ASSIGNED TASK:
Give the number of lines in the listing that hold the word "жёсткой". Write nothing but that number.

ENTRIES SUPPLIED:
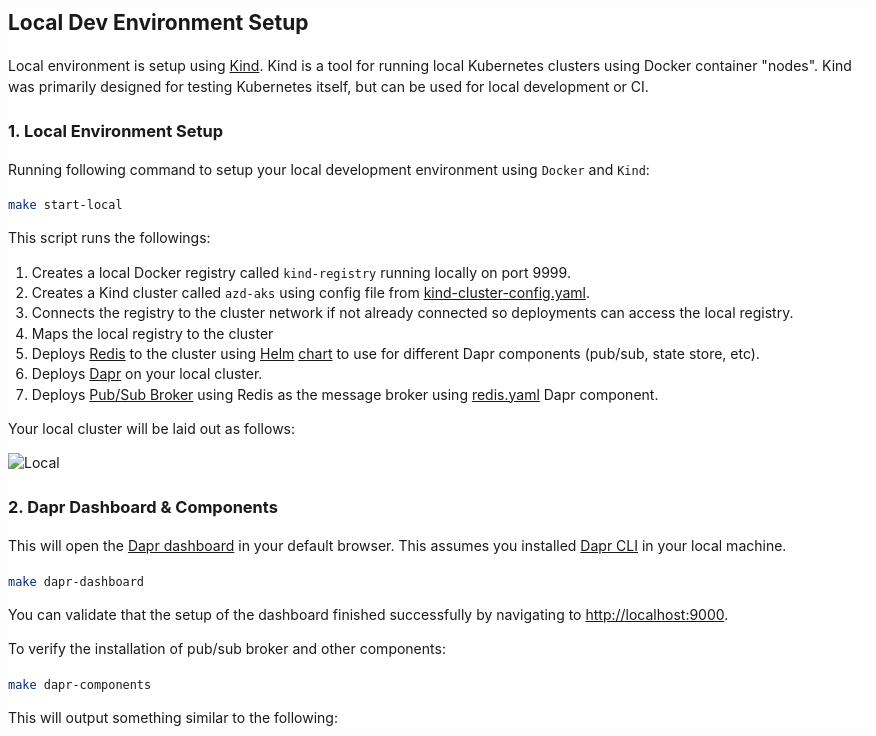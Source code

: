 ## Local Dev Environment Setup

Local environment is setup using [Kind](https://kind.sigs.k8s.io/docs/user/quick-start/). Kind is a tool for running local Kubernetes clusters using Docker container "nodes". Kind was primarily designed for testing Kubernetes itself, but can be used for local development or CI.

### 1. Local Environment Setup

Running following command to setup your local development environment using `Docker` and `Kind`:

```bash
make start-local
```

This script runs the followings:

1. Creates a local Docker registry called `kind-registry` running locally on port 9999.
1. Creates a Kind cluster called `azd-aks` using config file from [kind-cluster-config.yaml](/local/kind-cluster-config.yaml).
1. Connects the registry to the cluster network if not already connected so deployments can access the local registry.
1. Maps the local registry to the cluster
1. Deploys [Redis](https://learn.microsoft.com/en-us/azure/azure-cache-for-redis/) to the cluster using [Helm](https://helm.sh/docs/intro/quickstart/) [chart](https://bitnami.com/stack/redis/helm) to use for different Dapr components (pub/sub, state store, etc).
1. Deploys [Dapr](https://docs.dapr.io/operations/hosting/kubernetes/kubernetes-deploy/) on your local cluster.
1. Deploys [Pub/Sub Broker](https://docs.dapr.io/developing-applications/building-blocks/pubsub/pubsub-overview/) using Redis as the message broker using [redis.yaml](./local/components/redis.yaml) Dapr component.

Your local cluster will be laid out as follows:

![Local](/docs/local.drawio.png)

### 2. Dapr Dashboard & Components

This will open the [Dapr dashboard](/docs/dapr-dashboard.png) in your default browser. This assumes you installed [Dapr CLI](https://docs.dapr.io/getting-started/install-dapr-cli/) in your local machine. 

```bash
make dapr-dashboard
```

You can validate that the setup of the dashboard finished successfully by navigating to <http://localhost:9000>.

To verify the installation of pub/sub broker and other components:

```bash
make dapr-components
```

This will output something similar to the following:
* * *
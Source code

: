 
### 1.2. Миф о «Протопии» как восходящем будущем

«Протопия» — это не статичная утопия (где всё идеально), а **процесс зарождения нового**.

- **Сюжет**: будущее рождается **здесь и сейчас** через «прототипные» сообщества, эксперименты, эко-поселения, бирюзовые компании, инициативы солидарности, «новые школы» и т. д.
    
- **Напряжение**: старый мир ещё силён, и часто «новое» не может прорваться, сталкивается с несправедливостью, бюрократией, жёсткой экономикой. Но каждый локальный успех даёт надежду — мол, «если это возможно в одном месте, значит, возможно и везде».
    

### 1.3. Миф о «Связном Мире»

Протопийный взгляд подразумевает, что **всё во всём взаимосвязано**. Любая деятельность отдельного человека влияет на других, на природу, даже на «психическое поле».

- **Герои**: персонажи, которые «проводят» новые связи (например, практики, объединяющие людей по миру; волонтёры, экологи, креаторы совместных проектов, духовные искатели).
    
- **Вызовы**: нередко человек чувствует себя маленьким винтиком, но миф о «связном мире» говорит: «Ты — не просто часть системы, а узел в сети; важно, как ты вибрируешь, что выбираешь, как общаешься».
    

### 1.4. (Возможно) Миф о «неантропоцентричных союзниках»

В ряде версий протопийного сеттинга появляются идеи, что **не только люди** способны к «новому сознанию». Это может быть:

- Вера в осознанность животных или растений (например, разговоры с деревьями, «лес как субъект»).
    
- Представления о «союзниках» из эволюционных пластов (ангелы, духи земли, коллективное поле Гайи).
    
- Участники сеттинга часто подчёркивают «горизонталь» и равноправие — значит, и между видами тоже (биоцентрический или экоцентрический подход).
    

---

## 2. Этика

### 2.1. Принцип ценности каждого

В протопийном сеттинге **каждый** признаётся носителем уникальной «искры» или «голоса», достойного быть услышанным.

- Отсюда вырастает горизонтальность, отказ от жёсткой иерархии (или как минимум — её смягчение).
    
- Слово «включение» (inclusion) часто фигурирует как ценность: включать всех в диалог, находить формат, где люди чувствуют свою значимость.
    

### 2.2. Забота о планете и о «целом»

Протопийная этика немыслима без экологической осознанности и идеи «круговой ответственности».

TASK ANSWER:
2